In this regard, Minsheng Bank chief economist Wen Bin believes that by postponing the MLF renewal time to after the LPR quotation time, the policy interest rate attribute of the MLF interest rate is further weakened, and the 7-day repurchase operation interest rate is further strengthened as a The main policy interest rates will gradually clear up the short-term and long-term interest rate transmission relationship, and continue to promote financial institutions to improve their independent pricing capabilities.
-day repurchase, on August 19, in order to maintain reasonable and sufficient liquidity in the banking system, the central bank launched a 52.1 billion yuan 7-day reverse repurchase operation using a fixed interest rate and quantity bidding method, with an operating interest rate of 1.70%. . As 74.5 billion yuan of reverse repos expired that day, the open market achieved a net withdrawal of 22.4 billion yuan.Cinda Securities fixed income team said that last week the central bank’s net investment in the open market reached 1.52361 billion yuan. The central bank has basically fully hedged the disturbance of exogenous factors, so the funding level remains stable.
Overall, the central bank will continue to deepen the lpr reform, improve the quality of its quotations, ensure the smooth flow of interest rate transmission channels, and create favorable conditions for the stable recovery and high-quality development of the economy.
Market predictions indicate that there is a high probability that interest rates will be cut during the year, which will continue to drive down LPR interest rates and reduce the financing costs of the real economy.
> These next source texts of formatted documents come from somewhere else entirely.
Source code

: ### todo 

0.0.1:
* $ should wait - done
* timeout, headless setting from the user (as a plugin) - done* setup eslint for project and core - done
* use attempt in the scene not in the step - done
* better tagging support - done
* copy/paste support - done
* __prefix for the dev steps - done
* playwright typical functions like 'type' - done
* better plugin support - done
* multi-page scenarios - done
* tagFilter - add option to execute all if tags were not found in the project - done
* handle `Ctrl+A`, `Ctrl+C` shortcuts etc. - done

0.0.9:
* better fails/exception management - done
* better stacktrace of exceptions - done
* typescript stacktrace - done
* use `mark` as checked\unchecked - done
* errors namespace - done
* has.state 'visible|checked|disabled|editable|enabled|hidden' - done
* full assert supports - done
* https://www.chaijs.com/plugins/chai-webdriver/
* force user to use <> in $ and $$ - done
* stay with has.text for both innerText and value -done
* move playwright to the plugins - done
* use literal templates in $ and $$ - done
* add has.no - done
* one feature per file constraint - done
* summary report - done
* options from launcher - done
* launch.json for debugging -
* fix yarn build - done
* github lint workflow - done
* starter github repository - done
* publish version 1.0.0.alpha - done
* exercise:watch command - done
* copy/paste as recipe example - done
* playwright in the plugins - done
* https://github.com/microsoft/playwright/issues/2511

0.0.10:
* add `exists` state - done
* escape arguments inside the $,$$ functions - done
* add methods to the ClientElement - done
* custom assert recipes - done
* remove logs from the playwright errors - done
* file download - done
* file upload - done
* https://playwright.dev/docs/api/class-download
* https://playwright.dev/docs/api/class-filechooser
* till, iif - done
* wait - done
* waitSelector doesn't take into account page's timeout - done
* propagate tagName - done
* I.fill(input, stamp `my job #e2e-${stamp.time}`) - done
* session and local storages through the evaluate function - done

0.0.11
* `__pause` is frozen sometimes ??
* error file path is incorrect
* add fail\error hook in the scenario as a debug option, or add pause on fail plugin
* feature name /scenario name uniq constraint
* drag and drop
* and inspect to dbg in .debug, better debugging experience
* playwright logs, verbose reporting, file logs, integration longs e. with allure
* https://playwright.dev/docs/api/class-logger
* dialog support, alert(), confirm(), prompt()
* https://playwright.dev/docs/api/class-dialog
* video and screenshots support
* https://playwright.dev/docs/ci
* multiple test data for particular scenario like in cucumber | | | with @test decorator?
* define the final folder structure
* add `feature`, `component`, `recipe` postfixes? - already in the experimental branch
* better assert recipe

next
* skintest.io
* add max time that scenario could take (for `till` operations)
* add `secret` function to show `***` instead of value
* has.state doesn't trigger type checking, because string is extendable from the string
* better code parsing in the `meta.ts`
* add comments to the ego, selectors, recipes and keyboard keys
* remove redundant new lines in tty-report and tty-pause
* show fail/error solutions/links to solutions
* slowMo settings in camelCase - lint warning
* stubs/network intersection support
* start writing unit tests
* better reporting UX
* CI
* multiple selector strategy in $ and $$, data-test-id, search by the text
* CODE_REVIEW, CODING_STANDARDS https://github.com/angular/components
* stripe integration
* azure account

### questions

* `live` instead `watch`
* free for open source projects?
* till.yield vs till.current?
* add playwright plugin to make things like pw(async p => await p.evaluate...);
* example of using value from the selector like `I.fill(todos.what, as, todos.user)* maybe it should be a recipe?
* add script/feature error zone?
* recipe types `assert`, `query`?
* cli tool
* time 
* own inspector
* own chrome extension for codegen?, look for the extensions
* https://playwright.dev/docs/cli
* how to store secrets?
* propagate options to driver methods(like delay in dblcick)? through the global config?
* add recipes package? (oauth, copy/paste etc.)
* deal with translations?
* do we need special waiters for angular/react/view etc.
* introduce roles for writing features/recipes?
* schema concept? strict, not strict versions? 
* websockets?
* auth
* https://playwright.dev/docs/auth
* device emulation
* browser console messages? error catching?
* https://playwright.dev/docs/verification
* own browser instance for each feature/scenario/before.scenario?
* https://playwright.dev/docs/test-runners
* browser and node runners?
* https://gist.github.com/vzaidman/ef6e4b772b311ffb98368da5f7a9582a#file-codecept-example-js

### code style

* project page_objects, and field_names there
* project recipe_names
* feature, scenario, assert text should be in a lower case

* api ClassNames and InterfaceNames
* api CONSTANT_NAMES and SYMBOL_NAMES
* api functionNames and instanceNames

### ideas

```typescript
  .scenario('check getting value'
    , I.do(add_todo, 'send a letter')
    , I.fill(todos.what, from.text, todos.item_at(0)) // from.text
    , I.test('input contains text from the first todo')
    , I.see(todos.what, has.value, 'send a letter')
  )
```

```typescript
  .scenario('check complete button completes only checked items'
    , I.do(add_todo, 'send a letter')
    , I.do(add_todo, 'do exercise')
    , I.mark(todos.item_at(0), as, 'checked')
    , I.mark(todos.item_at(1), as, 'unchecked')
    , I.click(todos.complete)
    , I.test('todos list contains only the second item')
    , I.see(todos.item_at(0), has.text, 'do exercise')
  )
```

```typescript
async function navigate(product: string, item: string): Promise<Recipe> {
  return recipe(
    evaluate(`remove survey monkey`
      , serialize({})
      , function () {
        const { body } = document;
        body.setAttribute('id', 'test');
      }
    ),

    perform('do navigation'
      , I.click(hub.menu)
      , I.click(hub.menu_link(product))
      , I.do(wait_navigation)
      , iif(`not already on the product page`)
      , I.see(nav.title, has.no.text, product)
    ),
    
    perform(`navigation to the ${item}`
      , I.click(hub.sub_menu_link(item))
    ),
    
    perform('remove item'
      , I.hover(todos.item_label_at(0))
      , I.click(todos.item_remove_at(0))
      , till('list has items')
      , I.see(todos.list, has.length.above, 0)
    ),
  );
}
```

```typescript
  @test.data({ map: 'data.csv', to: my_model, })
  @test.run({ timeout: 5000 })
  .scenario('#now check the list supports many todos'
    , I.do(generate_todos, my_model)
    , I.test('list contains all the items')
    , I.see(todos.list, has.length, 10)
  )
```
September is an important observation window.
international trends are worthy of attention.
’s prediction of lpr’s future trend needs to be observed in conjunction with domestic and foreign trends.
Internationally, many countries or regions will release important economic data this week:
◎On the 20th, the European Union announced the Eurozone cpi data for July;
◎On the 21st, the U.S. Energy Information Administration (EIA) released its weekly energy report;
◎On the 22nd, the European Union announced the Eurozone manufacturing PMI in August, the United States announced the number of initial jobless claims on August 17, and the Federal Reserve will release the minutes of the August monetary policy meeting;
◎On the 23rd, the United States will announce new housing prices in July Sales seasonally adjusted data.
The latest meeting minutes to be released by the Federal Reserve and the European Central Bank will have a profound impact on the global market, including the direction of the US dollar and interest rate fluctuations.
What needs special attention is the annual meeting of global central banks.
After experiencing a panic plunge in early August, the United States, Europe, Japan, South Korea and other markets showed a clear rebound last week, and some stock indexes almost recovered their losses. Compared with the rebound in the stock market, the price of gold hit a record high again.
Looking forward to the market outlook, the global financial circle is paying attention to this week's major event - the upcoming Jackson Hole Global Central Bank Annual Meeting from August 22 to 24, Eastern Time.
The theme of this year’s global central bank annual meeting is “Reevaluating the effectiveness and transmission mechanism of monetary policy.” It is reported that Federal Reserve Chairman Powell will deliver a keynote speech at 10 a.m. Eastern Time on August 23 (22:00 Beijing time on Friday).
The industry believes that the amount of information in this speech is quite critical and will give the latest clues to monetary policy.